** ABOUT THIS TASK **
Restate each record word for word, omitting whatever pictures it holds.

Source texts of formatted documents
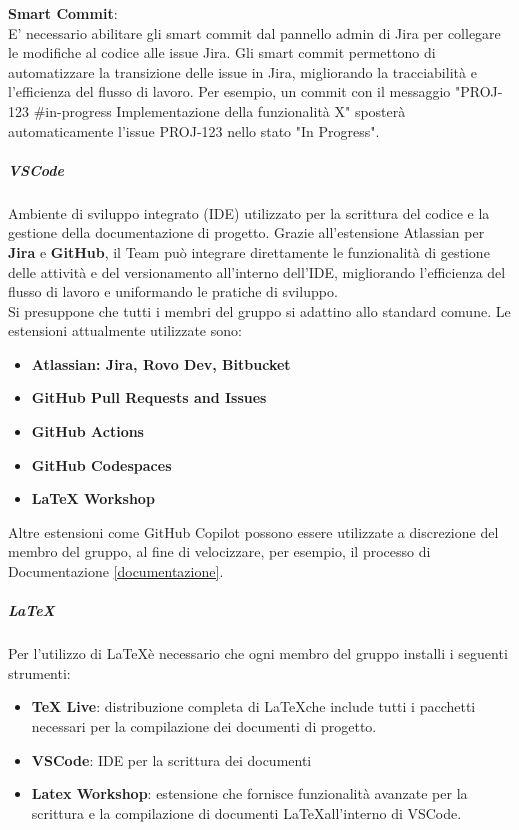 \documentclass[a4paper,12pt]{article}
\begin{document}
\textbf{Smart Commit}:\label{conf_smart_commit}\\
E' necessario abilitare gli smart commit dal pannello admin di Jira per collegare le modifiche al codice alle issue Jira. Gli smart commit permettono di automatizzare la transizione delle issue in Jira, migliorando la tracciabilità e l'efficienza del flusso di lavoro. Per esempio, un commit con il messaggio "PROJ-123 \#in-progress Implementazione della funzionalità X" sposterà automaticamente l'issue PROJ-123 nello stato "In Progress".


\subparagraph{VSCode} \label{conf_vscode}
Ambiente di sviluppo integrato (IDE) utilizzato per la scrittura del codice e
la gestione della documentazione di progetto. Grazie all'estensione Atlassian
per \textbf{Jira} e \textbf{GitHub}, il Team può integrare direttamente le
funzionalità di gestione delle attività e del versionamento all'interno
dell'IDE, migliorando l'efficienza del flusso di lavoro e uniformando le
pratiche di sviluppo. \\ Si presuppone che tutti i membri del gruppo si
adattino allo standard comune. Le estensioni attualmente utilizzate sono:
\begin{itemize}
    \item \textbf{Atlassian: Jira, Rovo Dev, Bitbucket}
    \item \textbf{GitHub Pull Requests and Issues}
    \item \textbf{GitHub Actions}
    \item \textbf{GitHub Codespaces}
    \item \textbf{LaTeX Workshop}
\end{itemize}
Altre estensioni come GitHub Copilot possono essere utilizzate a discrezione del
membro del gruppo, al fine di velocizzare, per esempio, il processo di Documentazione \ref{documentazione}.

\subparagraph{\LaTeX}
Per l'utilizzo di \LaTeX è necessario che ogni membro del gruppo installi i seguenti strumenti:
\begin{itemize}
    \item \textbf{TeX Live}: distribuzione completa di \LaTeX che include tutti i pacchetti necessari per la compilazione dei documenti di progetto.
    \item \textbf{VSCode}: IDE per la scrittura dei documenti
    \item \textbf{Latex Workshop}: estensione che fornisce funzionalità avanzate per la scrittura e la compilazione di documenti \LaTeX all'interno di VSCode.
\end{itemize}
\end{document}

** ANSWER SPACE **
 \documentclass[a4paper,12pt]{article}
\begin{document}
\textbf{Smart Commit}:\label{conf_smart_commit}\\
E' necessario abilitare gli smart commit dal pannello admin di Jira per collegare le modifiche al codice alle issue Jira. Gli smart commit permettono di automatizzare la transizione delle issue in Jira, migliorando la tracciabilità e l'efficienza del flusso di lavoro. Per esempio, un commit con il messaggio "PROJ-123 \#in-progress Implementazione della funzionalità X" sposterà automaticamente l'issue PROJ-123 nello stato "In Progress".


\subparagraph{VSCode} \label{conf_vscode}
Ambiente di sviluppo integrato (IDE) utilizzato per la scrittura del codice e
la gestione della documentazione di progetto. Grazie all'estensione Atlassian
per \textbf{Jira} e \textbf{GitHub}, il Team può integrare direttamente le
funzionalità di gestione delle attività e del versionamento all'interno
dell'IDE, migliorando l'efficienza del flusso di lavoro e uniformando le
pratiche di sviluppo. \\ Si presuppone che tutti i membri del gruppo si
adattino allo standard comune. Le estensioni attualmente utilizzate sono:
\begin{itemize}
    \item \textbf{Atlassian: Jira, Rovo Dev, Bitbucket}
    \item \textbf{GitHub Pull Requests and Issues}
    \item \textbf{GitHub Actions}
    \item \textbf{GitHub Codespaces}
    \item \textbf{LaTeX Workshop}
\end{itemize}
Altre estensioni come GitHub Copilot possono essere utilizzate a discrezione del
membro del gruppo, al fine di velocizzare, per esempio, il processo di Documentazione \ref{documentazione}.

\subparagraph{\LaTeX}
Per l'utilizzo di \LaTeX è necessario che ogni membro del gruppo installi i seguenti strumenti:
\begin{itemize}
    \item \textbf{TeX Live}: distribuzione completa di \LaTeX che include tutti i pacchetti necessari per la compilazione dei documenti di progetto.
    \item \textbf{VSCode}: IDE per la scrittura dei documenti
    \item \textbf{Latex Workshop}: estensione che fornisce funzionalità avanzate per la scrittura e la compilazione di documenti \LaTeX all'interno di VSCode.
\end{itemize}
\end{document}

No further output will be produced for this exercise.